Additionally, the author has already attempted to compare HWFA with other works under standard Multi-Head Attention. Further results will be synchronized with everyone later.

Further Thoughts

As seen from the author's experimental results, the HWFA combination performs slightly worse than the Baseline in terms of training performance. A natural concern is whether this difference will amplify as the model scale increases. Or rather, if the number of parameters increases to billions or even hundreds of billions, will this design possess emergent capabilities similar to standard designs? This is indeed a concern for many in the LLM era regarding various architectural modifications, namely the Scaling Law issue. Admittedly, until HWFA is actually scaled up to the billion-parameter level, there is no definitive answer, but preliminary guesses suggest there might be performance bottlenecks.

Of course, HWFA can currently only be considered a baseline for length extrapolation. Its primary purpose is to achieve length extrapolation while retaining global dependency capabilities. Preliminary results suggest it has the potential to do so. The next step is to catch up with the Baseline's training performance while retaining global dependency. Additionally, HFWA can only capture global dependency in the final level of Full Attention, which likely creates a performance bottleneck. However, if more layers are used, it might lead to a decrease in length extrapolation capability, which is also an urgent problem to optimize.
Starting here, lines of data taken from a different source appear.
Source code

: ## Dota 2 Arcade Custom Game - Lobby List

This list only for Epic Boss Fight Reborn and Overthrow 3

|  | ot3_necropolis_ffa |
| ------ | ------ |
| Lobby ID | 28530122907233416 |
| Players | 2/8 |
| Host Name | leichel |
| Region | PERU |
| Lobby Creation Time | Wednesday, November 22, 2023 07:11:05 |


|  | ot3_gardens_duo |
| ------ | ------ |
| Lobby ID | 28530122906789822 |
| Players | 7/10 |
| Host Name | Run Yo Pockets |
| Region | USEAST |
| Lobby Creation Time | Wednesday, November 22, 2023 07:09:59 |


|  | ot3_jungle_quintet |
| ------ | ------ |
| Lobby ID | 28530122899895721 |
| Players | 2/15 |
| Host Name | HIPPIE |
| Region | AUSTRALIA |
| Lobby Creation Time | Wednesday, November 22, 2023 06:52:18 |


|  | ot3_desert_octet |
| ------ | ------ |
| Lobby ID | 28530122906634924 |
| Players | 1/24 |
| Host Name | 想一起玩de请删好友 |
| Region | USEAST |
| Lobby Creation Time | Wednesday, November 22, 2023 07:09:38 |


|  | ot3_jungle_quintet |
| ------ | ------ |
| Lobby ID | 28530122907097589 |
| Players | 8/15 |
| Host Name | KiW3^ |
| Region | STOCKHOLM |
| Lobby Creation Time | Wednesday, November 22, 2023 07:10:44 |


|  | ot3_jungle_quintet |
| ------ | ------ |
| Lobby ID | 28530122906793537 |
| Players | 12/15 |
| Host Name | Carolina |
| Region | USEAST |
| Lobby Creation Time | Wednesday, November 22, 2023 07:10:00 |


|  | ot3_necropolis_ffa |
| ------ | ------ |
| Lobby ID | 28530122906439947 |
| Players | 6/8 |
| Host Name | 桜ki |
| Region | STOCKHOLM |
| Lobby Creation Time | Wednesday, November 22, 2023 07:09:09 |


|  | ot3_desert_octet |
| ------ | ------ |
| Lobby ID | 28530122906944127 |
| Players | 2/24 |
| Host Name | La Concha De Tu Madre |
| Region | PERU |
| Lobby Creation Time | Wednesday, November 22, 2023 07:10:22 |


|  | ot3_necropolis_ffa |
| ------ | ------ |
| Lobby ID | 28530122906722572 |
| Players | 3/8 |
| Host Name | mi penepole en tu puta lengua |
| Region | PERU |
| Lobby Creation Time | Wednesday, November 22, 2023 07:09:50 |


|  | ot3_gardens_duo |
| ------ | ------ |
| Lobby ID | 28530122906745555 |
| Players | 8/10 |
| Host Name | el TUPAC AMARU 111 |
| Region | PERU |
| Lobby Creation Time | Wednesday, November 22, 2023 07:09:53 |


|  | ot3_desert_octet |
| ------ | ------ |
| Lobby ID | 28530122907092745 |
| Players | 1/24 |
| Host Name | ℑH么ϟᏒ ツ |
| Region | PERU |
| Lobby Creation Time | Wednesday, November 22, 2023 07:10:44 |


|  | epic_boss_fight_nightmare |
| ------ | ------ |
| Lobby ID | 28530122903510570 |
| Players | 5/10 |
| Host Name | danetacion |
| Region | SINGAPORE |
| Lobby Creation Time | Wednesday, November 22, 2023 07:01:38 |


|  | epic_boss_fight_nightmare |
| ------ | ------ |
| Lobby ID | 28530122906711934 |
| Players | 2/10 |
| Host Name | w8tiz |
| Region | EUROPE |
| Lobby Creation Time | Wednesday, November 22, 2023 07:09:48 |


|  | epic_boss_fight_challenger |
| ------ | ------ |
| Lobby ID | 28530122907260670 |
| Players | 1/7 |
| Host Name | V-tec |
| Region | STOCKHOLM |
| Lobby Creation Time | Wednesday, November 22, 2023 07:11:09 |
It is worth mentioning that since the Window Attention in the first $L-1$ layers has only a finite receptive field, it is theoretically possible to replace them with models like CNNs, as long as the total receptive field does not exceed the training length $N$. Therefore, trying to combine the thinking behind HWFA with other fundamental architectures is also a direction worth considering.

Summary

This article introduces a length extrapolation scheme conceived by the author. By combining Window Attention and Full Attention, it creates length extrapolation capability while retaining global dependency. It appears to be the only current method suitable for generative models that possesses global dependency capabilities for length extrapolation.